How to Ace your next interview

When it comes to competency questions there is one framework which you can stick to when answering to ensure that your answer is in depth, leaving the recruiter and yourself satisfied at the end of the job interview. This framework is adopted by hundreds of companies, including the Ministry of Defence, and is a straightforward process which takes the form of an acronym; STAR, adopting a different concept for each letter.

Situation: To allow for the context within which the job you performed happened. This can involve where it happened (which job, volunteer position or relevant happened), and what happened (suitable to the question which has been asked).

Task: Describe your responsibility within the situation.

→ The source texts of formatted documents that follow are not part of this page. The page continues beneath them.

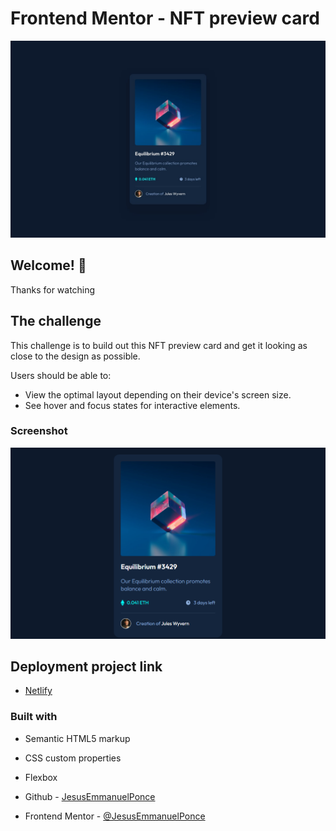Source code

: # Frontend Mentor - NFT preview card

![Design preview for the NFT preview card coding challenge](./design/desktop-design.jpg)

## Welcome! 👋

Thanks for watching

## The challenge

This challenge is to build out this NFT preview card and get it looking as close to the design as possible.

Users should be able to:

- View the optimal layout depending on their device's screen size.
- See hover and focus states for interactive elements.

### Screenshot

![](./images/nft-desktop-screenshot.png)

## Deployment project link

- [Netlify](https://magenta-speculoos-6df551.netlify.app/)

### Built with

- Semantic HTML5 markup
- CSS custom properties
- Flexbox

- Github - [JesusEmmanuelPonce](https://github.com/JesusEmmanuelPonce)
- Frontend Mentor - [@JesusEmmanuelPonce](https://www.frontendmentor.io/profile/JesusEmmanuelPonce)
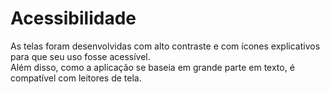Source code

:# Acessibilidade

As telas foram desenvolvidas com alto contraste e com ícones explicativos para que seu uso fosse acessível.  
Além disso, como a aplicação se baseia em grande parte em texto, é compatível com leitores de tela.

Action: Describe in as much detail as possible what you did to complete the task which was set above. The steps you personally took to ensure the task was met.

Result: Explain the outcome of what happened when you completed the above task; this can be anyway, for example, job satisfaction, customer satisfaction, what you learnt or accomplished.

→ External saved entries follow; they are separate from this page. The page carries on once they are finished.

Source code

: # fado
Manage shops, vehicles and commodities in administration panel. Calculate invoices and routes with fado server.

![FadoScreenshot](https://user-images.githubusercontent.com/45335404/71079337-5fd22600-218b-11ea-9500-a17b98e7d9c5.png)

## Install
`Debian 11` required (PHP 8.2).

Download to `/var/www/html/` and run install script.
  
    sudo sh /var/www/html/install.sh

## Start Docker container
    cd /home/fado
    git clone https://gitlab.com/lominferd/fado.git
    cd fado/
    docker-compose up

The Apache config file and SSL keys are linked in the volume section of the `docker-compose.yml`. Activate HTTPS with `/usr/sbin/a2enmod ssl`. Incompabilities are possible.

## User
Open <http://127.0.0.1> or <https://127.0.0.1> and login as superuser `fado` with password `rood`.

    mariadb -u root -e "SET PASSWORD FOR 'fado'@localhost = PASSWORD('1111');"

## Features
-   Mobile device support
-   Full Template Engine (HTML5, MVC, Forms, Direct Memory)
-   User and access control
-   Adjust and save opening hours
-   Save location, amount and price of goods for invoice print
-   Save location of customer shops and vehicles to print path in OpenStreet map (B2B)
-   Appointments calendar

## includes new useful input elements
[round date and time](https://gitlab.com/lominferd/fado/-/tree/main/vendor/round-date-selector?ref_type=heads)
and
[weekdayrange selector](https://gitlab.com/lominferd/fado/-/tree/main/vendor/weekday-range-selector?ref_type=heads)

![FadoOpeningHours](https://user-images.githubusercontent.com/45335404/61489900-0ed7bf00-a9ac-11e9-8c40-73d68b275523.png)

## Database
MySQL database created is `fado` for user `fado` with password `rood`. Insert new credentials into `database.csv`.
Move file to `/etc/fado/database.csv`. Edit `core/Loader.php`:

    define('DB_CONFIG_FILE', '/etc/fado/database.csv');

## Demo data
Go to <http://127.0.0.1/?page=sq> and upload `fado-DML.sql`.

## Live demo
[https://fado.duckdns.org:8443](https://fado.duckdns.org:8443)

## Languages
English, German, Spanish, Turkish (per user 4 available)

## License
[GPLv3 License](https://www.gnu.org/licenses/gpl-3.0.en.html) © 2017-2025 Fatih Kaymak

It is important when completing this that you ensure that you talk about yourself as it is a way for you to ‘big yourself up’ to your hopefully future employer/s. These questions may be asked in the initial application process but also in the interview. Below is an example of a competency from myself personally; however, it is worth noting that they do not always have to be this long as you may be bound by time or word count restraints; also, when talking you will miss out some details. It is a good idea to prepare for some of the most common competency-based from our previous article here.


Could you let me know a time where you have overcome an obstacle or challenge in the workplace?

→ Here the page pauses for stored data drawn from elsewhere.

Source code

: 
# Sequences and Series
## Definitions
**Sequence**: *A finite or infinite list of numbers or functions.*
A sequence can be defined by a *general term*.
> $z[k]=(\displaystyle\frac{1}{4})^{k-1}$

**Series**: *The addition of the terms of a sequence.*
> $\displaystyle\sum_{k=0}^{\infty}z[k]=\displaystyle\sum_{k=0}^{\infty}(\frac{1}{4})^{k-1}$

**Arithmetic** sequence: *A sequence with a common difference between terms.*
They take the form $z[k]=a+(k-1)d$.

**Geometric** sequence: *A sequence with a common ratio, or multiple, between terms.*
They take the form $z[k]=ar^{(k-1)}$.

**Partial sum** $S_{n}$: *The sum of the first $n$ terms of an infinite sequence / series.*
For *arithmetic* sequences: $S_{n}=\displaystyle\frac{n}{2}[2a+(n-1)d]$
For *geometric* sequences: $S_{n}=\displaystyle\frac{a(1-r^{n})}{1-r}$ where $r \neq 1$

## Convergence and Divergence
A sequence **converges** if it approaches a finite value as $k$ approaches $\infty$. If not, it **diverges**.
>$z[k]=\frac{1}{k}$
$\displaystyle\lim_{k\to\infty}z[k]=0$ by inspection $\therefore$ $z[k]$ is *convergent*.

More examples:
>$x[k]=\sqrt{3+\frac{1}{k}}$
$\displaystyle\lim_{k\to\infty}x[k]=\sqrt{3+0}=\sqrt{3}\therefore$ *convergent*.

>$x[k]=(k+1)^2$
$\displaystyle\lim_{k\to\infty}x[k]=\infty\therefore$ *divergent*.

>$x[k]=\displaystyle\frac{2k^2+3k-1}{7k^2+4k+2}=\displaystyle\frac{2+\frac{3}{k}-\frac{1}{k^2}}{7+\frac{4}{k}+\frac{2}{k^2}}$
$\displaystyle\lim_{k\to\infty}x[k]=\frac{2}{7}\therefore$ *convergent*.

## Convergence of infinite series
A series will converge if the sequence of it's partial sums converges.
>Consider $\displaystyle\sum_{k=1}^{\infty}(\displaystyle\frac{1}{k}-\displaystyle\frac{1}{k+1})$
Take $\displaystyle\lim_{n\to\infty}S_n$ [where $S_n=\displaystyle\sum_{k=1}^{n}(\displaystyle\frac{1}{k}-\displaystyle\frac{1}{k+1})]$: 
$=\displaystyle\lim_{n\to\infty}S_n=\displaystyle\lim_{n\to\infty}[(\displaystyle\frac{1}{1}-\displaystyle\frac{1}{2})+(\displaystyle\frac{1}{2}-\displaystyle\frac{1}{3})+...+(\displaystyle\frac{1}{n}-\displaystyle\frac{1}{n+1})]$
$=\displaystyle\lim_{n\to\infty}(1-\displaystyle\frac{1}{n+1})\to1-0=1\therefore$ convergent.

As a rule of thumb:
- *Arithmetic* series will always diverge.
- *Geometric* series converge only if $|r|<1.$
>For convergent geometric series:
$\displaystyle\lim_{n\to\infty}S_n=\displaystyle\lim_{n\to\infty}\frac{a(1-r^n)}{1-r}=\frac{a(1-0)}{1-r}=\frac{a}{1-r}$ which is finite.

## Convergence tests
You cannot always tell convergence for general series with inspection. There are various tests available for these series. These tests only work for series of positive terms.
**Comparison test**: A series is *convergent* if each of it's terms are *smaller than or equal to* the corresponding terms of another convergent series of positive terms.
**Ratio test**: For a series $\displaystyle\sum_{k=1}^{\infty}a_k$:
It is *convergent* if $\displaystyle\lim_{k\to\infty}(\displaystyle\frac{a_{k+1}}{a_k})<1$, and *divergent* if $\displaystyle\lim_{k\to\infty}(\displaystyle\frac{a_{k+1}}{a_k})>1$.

During my time at a major supermarket I had to manage difficult customers on a regular basis; however, one that sticks out, is the time when I had a customer who had become hysterical after trying to obtain a Christmas angel costume from our clothing range which was for their granddaughter’s Christmas play the next day. She had rung up earlier that day and spoken to a colleague about the availability of the costumes; which had been confirmed as available and was agreed to be set aside for her; however, in a mix up of communications the costume had been returned to the shelves and sold to a different customer. When the customer arrived to collect the item, she was obviously upset and distressed due to the immediate need for the item.

I was required to try and defuse the situation by calming the lady down and helping to resolve her problem.

Firstly, I consoled the customer and profusely apologised for the mix-up. I then said that I would do my best to help her to sort the problem. I initially checked the stock in our stock room in case there was any that hadn’t been accounted for; when this was unsuccessful I then started to ring local stores to check their availability. After 4 different calls, we finally found a store which was around 20 miles away. As a goodwill gesture, we sorted her out a meal and drink within the café, paid for by the company while a colleague went and collected the item (I didn’t drive at the time so couldn’t make the journey to personally collect it). When the colleague came back we completed the transaction and let the customer get on her way; feeling happy with the situation and glad that they had obtained their item.

The customer left feeling happy that the situation had been resolved and with the customer care which had been given to her. This gave me the reassurance that I am very capable and good at my job and came away with job satisfaction which is a key element to keep me motivated.